Integrating physiology, behavior, and transcriptomics to refine pesticide risk assessment: the case of flupyradifurone and Coccinella septempunctata
摘要
Flupyradifurone, a next-generation butenolide insecticide, is widely used for managing piercing-sucking pests and is considered a safer alternative to neonicotinoids due to its low toxicity to mammals and pollinators. However, potential side effects on beneficial predators, which are essential for sustainable pest suppression and integrated pest management (IPM), remain poorly understood. Here, we combined life-history assays, behavioral analyses, and transcriptomic profiling to assess acute and sublethal effects of flupyradifurone on the seven-spotted lady beetle (Coccinella septempunctata), a key aphid predator, across two generations. While acute toxicity was low (hazard quotient < 2), sublethal exposure caused significant fitness costs, including delayed development, reduced body weight, suppressed fecundity and egg hatchability, and impaired predation efficiency.
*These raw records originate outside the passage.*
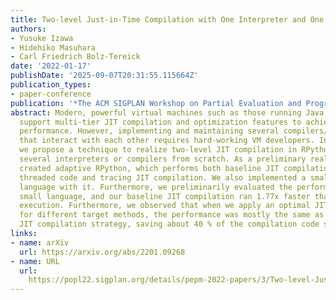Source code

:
 ```yaml
---
title: Two-level Just-in-Time Compilation with One Interpreter and One Engine
authors:
- Yusuke Izawa
- Hidehiko Masuhara
- Carl Friedrich Bolz-Tereick
date: '2022-01-17'
publishDate: '2025-09-07T20:31:55.115664Z'
publication_types:
- paper-conference
publication: '*The ACM SIGPLAN Workshop on Partial Evaluation and Program Manipulation*'
abstract: Modern, powerful virtual machines such as those running Java or JavaScript
  support multi-tier JIT compilation and optimization features to achieve their high
  performance. However, implementing and maintaining several compilers/optimizers
  that interact with each other requires hard-working VM developers. In this paper,
  we propose a technique to realize two-level JIT compilation in RPython without implementing
  several interpreters or compilers from scratch. As a preliminary realization, we
  created adaptive RPython, which performs both baseline JIT compilation based on
  threaded code and tracing JIT compilation. We also implemented a small programming
  language with it. Furthermore, we preliminarily evaluated the performance of that
  small language, and our baseline JIT compilation ran 1.77x faster than the interpreter-only
  execution. Furthermore, we observed that when we apply an optimal JIT compilation
  for different target methods, the performance was mostly the same as the one optimizing
  JIT compilation strategy, saving about 40 % of the compilation code size.
links:
- name: arXiv
  url: https://arxiv.org/abs/2201.09268
- name: URL
  url: 
    https://popl22.sigplan.org/details/pepm-2022-papers/3/Two-level-Just-in-Time-Compilation-with-One-Interpreter-and-One-Engine
---
```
Transgenerational effects included delayed oviposition and altered feeding dynamics in offspring. Transcriptomic analysis revealed 4,934 differentially expressed genes, including those linked to detoxification (cytochrome P450s), reproduction (vitellogenin), and feeding (gustatory receptors), providing mechanistic insights into observed phenotypes. Our results demonstrate that flupyradifurone, despite low acute risk, can substantially compromise predator function and ecosystem services. These findings align with recent EFSA recommendations to incorporate chronic, sublethal, and species-specific endpoints into pesticide risk assessments and offer critical evidence to refine biosafety frameworks and optimize IPM strategies.